The task
Please print exactly the lines running from the one that contains "provides an approach" to the end of the data, with both lines included.

(Collection entries)
[Start of Attachment]

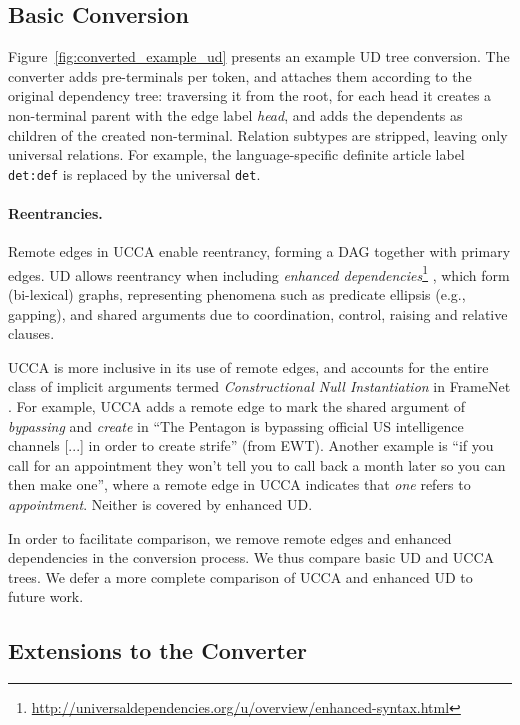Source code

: \documentclass[11pt,a4paper]{article}
\begin{document}
\subsection{Basic Conversion}\label{sec:conversion}

Figure~\ref{fig:converted_example_ud} presents an example UD tree conversion.
The converter adds pre-terminals per token,
and attaches them according to the original dependency tree:
traversing it from the root, for each head it creates a non-terminal
parent with the edge label {\it head}, and adds the dependents as children of 
the created non-terminal.
Relation subtypes are stripped,
leaving only universal relations.
For example, the language-specific definite article label
\texttt{det:def} is replaced by the universal \texttt{det}.

\paragraph{Reentrancies.}
Remote edges in UCCA enable reentrancy, forming a DAG together with primary edges.
UD allows reentrancy when including \textit{enhanced dependencies}\footnote{\url{http://universaldependencies.org/u/overview/enhanced-syntax.html}}
\cite{SCHUSTER16.779}, which form (bi-lexical) graphs, representing phenomena
such as predicate ellipsis (e.g., gapping),
and shared arguments due to coordination, control, raising and relative clauses.

UCCA is more inclusive in its use of remote edges, and accounts for 
the entire class of implicit arguments termed {\it Constructional Null Instantiation} in FrameNet \citep{Ruppenhofer:16}.
For example, UCCA adds a remote edge to mark the shared argument of \textit{bypassing} and
\textit{create} in ``The Pentagon is bypassing official US intelligence channels [...] in order to create strife'' (from EWT). 
Another example is ``if you call for an appointment they won't tell you to call back a month later so you can then make one'',
where a remote edge in UCCA indicates that \textit{one} refers to \textit{appointment}.
Neither is covered by enhanced UD.

In order to facilitate comparison, we remove remote edges and enhanced dependencies in the conversion process.
We thus compare basic UD and UCCA trees. We defer a more complete comparison of UCCA and enhanced UD to future work.



\subsection{Extensions to the Converter}\label{sec:local}
\end{document}
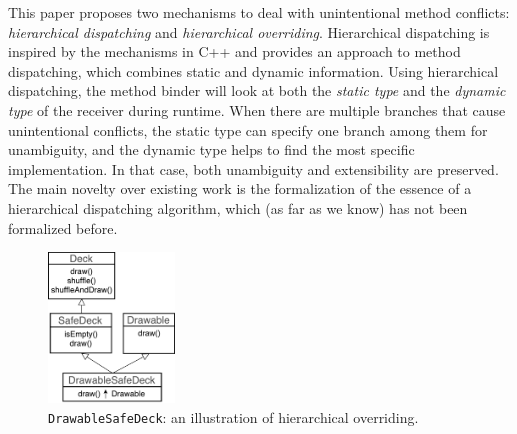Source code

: 


This paper proposes two mechanisms to deal with unintentional method
conflicts: \textit{hierarchical dispatching} and \emph{hierarchical
  overriding}. Hierarchical dispatching is inspired by the mechanisms in C++ and
provides an approach
to method dispatching, which combines static and dynamic
information. Using hierarchical dispatching, the method binder will look
at both the \emph{static type} and the \emph{dynamic type} of the
receiver during runtime. When there are multiple branches that cause
unintentional conflicts, the static type can specify one branch among
them for unambiguity, and the dynamic type helps to find the most
specific implementation. In that case, both unambiguity and
extensibility are preserved. The main novelty over existing work is 
the formalization of the essence of a hierarchical dispatching
algorithm, which (as far as we know) has not been formalized before. 

\begin{figure}
\center  \includegraphics[height=4cm]{pics/DrawableSafeDeck3.pdf}
\caption{\lstinline|DrawableSafeDeck|: an illustration of hierarchical overriding.}
\label{fig:main}
\end{figure}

[End of Attachment]

Written solution
provides an approach
to method dispatching, which combines static and dynamic
information. Using hierarchical dispatching, the method binder will look
at both the \emph{static type} and the \emph{dynamic type} of the
receiver during runtime. When there are multiple branches that cause
unintentional conflicts, the static type can specify one branch among
them for unambiguity, and the dynamic type helps to find the most
specific implementation. In that case, both unambiguity and
extensibility are preserved. The main novelty over existing work is 
the formalization of the essence of a hierarchical dispatching
algorithm, which (as far as we know) has not been formalized before. 

\begin{figure}
\center  \includegraphics[height=4cm]{pics/DrawableSafeDeck3.pdf}
\caption{\lstinline|DrawableSafeDeck|: an illustration of hierarchical overriding.}
\label{fig:main}
\end{figure}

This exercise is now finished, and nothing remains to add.